* ABOUT THIS TASK
All of the entries below need repeating exactly, apart from their images.

Stored data entries
__________________________________________________
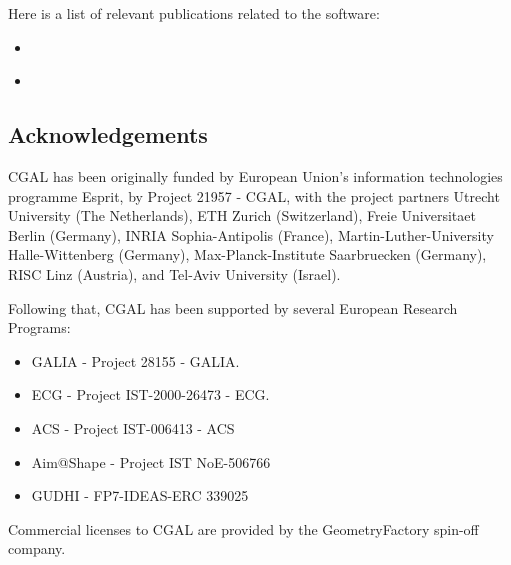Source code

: Here is a list of relevant publications related to the software:


\begin{itemize}
\item \cite{jamin_cgalmesh_2015}
\item \cite{portaneri_alpha_2022}
\end{itemize}


\subsection{Acknowledgements}
\label{sec::CGAL:acknowledgements}

%
%



CGAL has been originally funded by European Union's information technologies programme Esprit, by Project 21957 - CGAL, 
with the project partners Utrecht University (The Netherlands), ETH Zurich (Switzerland), Freie Universitaet Berlin (Germany), 
INRIA Sophia-Antipolis (France), Martin-Luther-University Halle-Wittenberg (Germany), Max-Planck-Institute Saarbruecken (Germany), 
RISC Linz (Austria), and Tel-Aviv University (Israel).

Following that, CGAL has been supported by several European Research Programs:
\begin{itemize}
\item GALIA - Project 28155 - GALIA.
\item ECG -  Project IST-2000-26473 - ECG.
\item ACS - Project IST-006413 - ACS
\item Aim@Shape - Project IST NoE-506766
\item GUDHI - FP7-IDEAS-ERC 339025
\end{itemize}

Commercial licenses to CGAL are provided by the GeometryFactory spin-off company.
__________________________________________________
* TASK SOLUTION
Source code

: Here is a list of relevant publications related to the software:


\begin{itemize}
\item \cite{jamin_cgalmesh_2015}
\item \cite{portaneri_alpha_2022}
\end{itemize}


\subsection{Acknowledgements}
\label{sec::CGAL:acknowledgements}

%
%



CGAL has been originally funded by European Union's information technologies programme Esprit, by Project 21957 - CGAL, 
with the project partners Utrecht University (The Netherlands), ETH Zurich (Switzerland), Freie Universitaet Berlin (Germany), 
INRIA Sophia-Antipolis (France), Martin-Luther-University Halle-Wittenberg (Germany), Max-Planck-Institute Saarbruecken (Germany), 
RISC Linz (Austria), and Tel-Aviv University (Israel).

Following that, CGAL has been supported by several European Research Programs:
\begin{itemize}
\item GALIA - Project 28155 - GALIA.
\item ECG -  Project IST-2000-26473 - ECG.
\item ACS - Project IST-006413 - ACS
\item Aim@Shape - Project IST NoE-506766
\item GUDHI - FP7-IDEAS-ERC 339025
\end{itemize}

Commercial licenses to CGAL are provided by the GeometryFactory spin-off company.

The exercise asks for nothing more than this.